We bought new laptop (kept old including spare/slower, and interesting/ slowest with LibreBoot)... after installing/upgrading FreeBSD more times
on these, noticed something weird.
Fdisk was replaced by gpart... however uses different SSD/M2/NVMe
names than fstab--if one tries 'gpart show <device>' for device name
(without partition/slice) in fstab, gpart won't show (one does I haven't found how to show extended partitions, though can mount).
Is fact of not having same device names ahead of time in
design/plan/
standard, and the switch to git, evidence of switch to 'make up as you
go along' computer programming method used such as in GNU/Linux? It's
also known as waterfall versus agile software engineering methods or
'The Cathedral And The Bazaar'. I depended on UNIX/*BSD decades to be
more stable/clean including more understandable than much else, but (as
in case above, it's becoming less understandable so) maybe this is
slowly ending?
Fdisk was replaced by gpart...
however uses different SSD/M2/NVMe names than fstab--if one tries
'gpart show <device>' for device name (without partition/slice) in
fstab, gpart won't show (one does I haven't found how to show extended >partitions, though can mount).
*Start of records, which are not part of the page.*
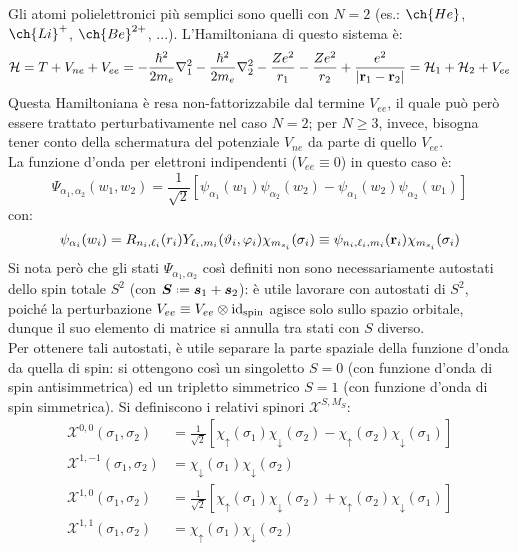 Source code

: Gli atomi polielettronici più semplici sono quelli con $ N = 2 $ (es.: $ \ch{He} $, $ \ch{Li}^+ $, $ \ch{Be}^{2+} $, ...). L'Hamiltoniana di questo sistema è:
\begin{equation*}
	\mathcal{H} = T + V_{ne} + V_{ee} = - \frac{\hbar^2}{2m_e} \nabla^2_1 - \frac{\hbar^2}{2m_e} \nabla^2_2 - \frac{Ze^2}{r_1} - \frac{Ze^2}{r_2} + \frac{e^2}{\left\lvert\mathbf{r}_1 - \mathbf{r}_2\right\rvert} = \mathcal{H}_1 + \mathcal{H}_2 + V_{ee}
\end{equation*}
Questa Hamiltoniana è resa non-fattorizzabile dal termine $ V_{ee} $, il quale può però essere trattato perturbativamente nel caso $ N = 2 $; per $ N \ge 3 $, invece, bisogna tener conto della schermatura del potenziale $ V_{ne} $ da parte di quello $ V_{ee} $. \\
La funzione d'onda per elettroni indipendenti ($ V_{ee} \equiv 0 $) in questo caso è:
\begin{equation*}
	\Psi_{\alpha_1 , \alpha_2}(w_1 , w_2) = \frac{1}{\sqrt{2}} \left[ \psi_{\alpha_1}(w_1) \psi_{\alpha_2}(w_2) - \psi_{\alpha_1}(w_2) \psi_{\alpha_2}(w_1) \right]
\end{equation*}
con:
\begin{equation*}
	\psi_{\alpha_i}(w_i) = R_{n_i, \ell_i}(r_i) Y_{\ell_i, m_i}(\vartheta_i, \varphi_i) \chi_{m_{s_i}}(\sigma_i) \equiv \psi_{n_i, \ell_i, m_i}(\mathbf{r}_i) \chi_{m_{s_i}}(\sigma_i)
\end{equation*}
Si nota però che gli stati $ \Psi_{\alpha_1, \alpha_2} $ così definiti non sono necessariamente autostati dello spin totale $ S^2 $ (con $ \bs{S} \defeq \bs{s}_1 + \bs{s}_2 $): è utile lavorare con autostati di $ S^2 $, poiché la perturbazione $ V_{ee} \equiv V_{ee} \otimes \operatorname{id}_\text{spin} $ agisce solo sullo spazio orbitale, dunque il suo elemento di matrice si annulla tra stati con $ S $ diverso. \\
Per ottenere tali autostati, è utile separare la parte spaziale della funzione d'onda da quella di spin: si ottengono così un singoletto $ S = 0 $ (con funzione d'onda di spin antisimmetrica) ed un tripletto simmetrico $ S = 1 $ (con funzione d'onda di spin simmetrica). Si definiscono i relativi spinori $ \mathcal{X}^{S,M_S} $:
\begin{align*}
	\mathcal{X}^{0,0}(\sigma_1, \sigma_2) &= \frac{1}{\sqrt{2}} \left[ \chi_\uparrow(\sigma_1) \chi_\downarrow(\sigma_2) - \chi_\uparrow(\sigma_2) \chi_\downarrow(\sigma_1) \right] \\
	\mathcal{X}^{1,-1}(\sigma_1, \sigma_2) &= \chi_\downarrow(\sigma_1) \chi_\downarrow(\sigma_2) \\
	\mathcal{X}^{1,0}(\sigma_1, \sigma_2) &= \frac{1}{\sqrt{2}} \left[ \chi_\uparrow(\sigma_1) \chi_\downarrow(\sigma_2) + \chi_\uparrow(\sigma_2) \chi_\downarrow(\sigma_1) \right] \\
	\mathcal{X}^{1,1}(\sigma_1, \sigma_2) &= \chi_\uparrow(\sigma_1) \chi_\downarrow(\sigma_2)
\end{align*}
Is fact of not having same device names ahead of time in design/plan/ >standard
NVMe disks are now nda devices by default, for example nda0; see
nda(4). Symbolic links for the previous nvd(4) device names are
created in /dev. However, configuration such as fstab(5) should be
updated to refer to the new device names. Options to control the use
of nda devices and symbolic links are described in nda(4).